A travers la ramure des arbres, il aperçut quelques étoiles pâles, mais bien plus tard, après que le ciel se fut découvert. Il avait froid et il frissonnait, son coeur battait toujours, la peur s’était ancrée plus profond, s’était muée en une sensation de malédiction, il ne retrouverait jamais la route vers la sécurité, ne courrait jamais assez vite pour s’échapper. La forêt était horriblement bruyante, elle masquait même son propre pouls. Des branches se brisaient, chaque brindille, chaque feuille se mouvait dans la brise, des choses couraient en tous sens dans le sous bois, des craquements bien plus lourds aussi, un peu plus loin, sans qu’il sache vraiment s’il les avait entendus ou imaginés. L’air de la forêt était épais et lourd, il se fondait dans l’obscurité comme s’ils ne faisaient qu’un et se ruait sur lui de tous côtés.
J’ai ressenti cette peur toute ma vie, pensa-t-il. C’est ce que je suis.

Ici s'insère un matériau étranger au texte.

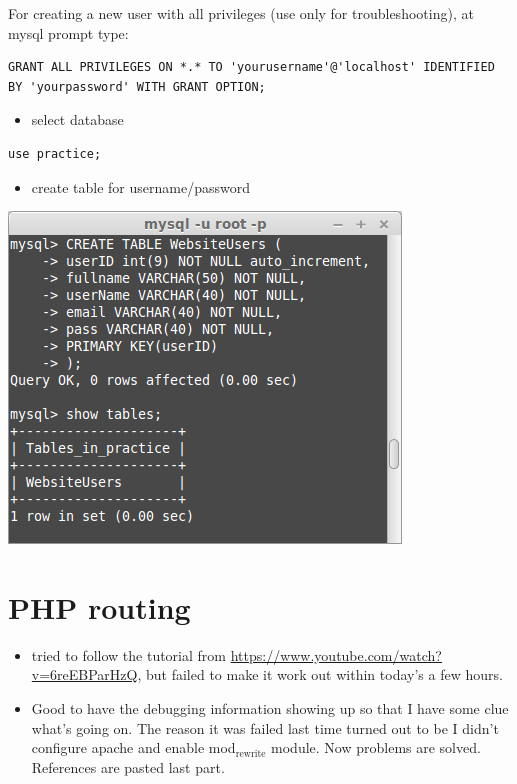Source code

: \documentclass[9pt,b5paper]{article}
\begin{document}
For creating a new user with all privileges (use only for troubleshooting), at mysql prompt type:

\lstset{language=SQL,label= ,caption= ,numbers=none}
\begin{lstlisting}
GRANT ALL PRIVILEGES ON *.* TO 'yourusername'@'localhost' IDENTIFIED BY 'yourpassword' WITH GRANT OPTION;
\end{lstlisting}

\begin{itemize}
\item select database
\end{itemize}
\lstset{language=SQL,label= ,caption= ,numbers=none}
\begin{lstlisting}
use practice;
\end{lstlisting}

\begin{itemize}
\item create table for username/password
\end{itemize}
\includegraphics[width=.9\linewidth]{./pic/db.png}

\section{PHP routing}
\label{sec-2}
\begin{itemize}
\item tried to follow the tutorial from \url{https://www.youtube.com/watch?v=6reEBParHzQ}, but failed to make it work out within today's a few hours.
\item Good to have the debugging information showing up so that I have some clue what's going on. The reason it was failed last time turned out to be I didn't configure apache and enable mod$_{\text{rewrite}}$ module. Now problems are solved. References are pasted last part.
\end{itemize}
\end{document}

sukkwan islandQuoi de mieux qu’un voyage entre père et fils pour se retrouver et resserrer les liens familiaux quelques peu distendus ? Et mieux encore, s’il s’agissait d’une aventure extrême, comme s’installer un an dans une cabane sur une île oubliée de l’Alaska ? Cela devient tout de suite plus ambitieux et déraisonnable, mais telle est la route choisie par Jim et son ado de 13 ans, Roy. Jim, est divorcé de la mère de Roy et fraîchement séparé de son amie. Roy, est un ado « classique » soumis aux turpitudes habituelles d’un ado de son âge, mais semble plus fragile qu’il n’y paraît et très sensible aux failles et défaillances de son entourage. Un ado à fleur de peau.
C’est donc après quelques hésitations, que Roy choisit finalement de suivre son père pour cette aventure, laissant derrière lui sa mère et sa soeur, en toute conscience de ce choix, de ses origines et ses implications ; choix, qui – il le pressent déjà – bouleversera de façon irrémédiable sa vie. L’enthousiasme tout feu tout flamme de Jim n’a pas la contagion que celui-ci espérait, serait-ce car derrière cette façade d’assurance et de bonhomie, se cache finalement un homme brisé, peu assuré ? Très vite, les nuits deviennent cauchemardesques pour Roy, témoin auditif, « otage » des pensées de son père, qui se confesse littéralement à son fils, la tension est palpable, tout peut basculer, un premier incident intervient lorsque leurs victuailles sont dévorées, abîmées et déchiquetées par un ours … ce qui ne pourrait être que le climax de cette aventure, présage un affolant tourbillon de circonstances, dont l’apogée horrifique ruinera à jamais leur vie.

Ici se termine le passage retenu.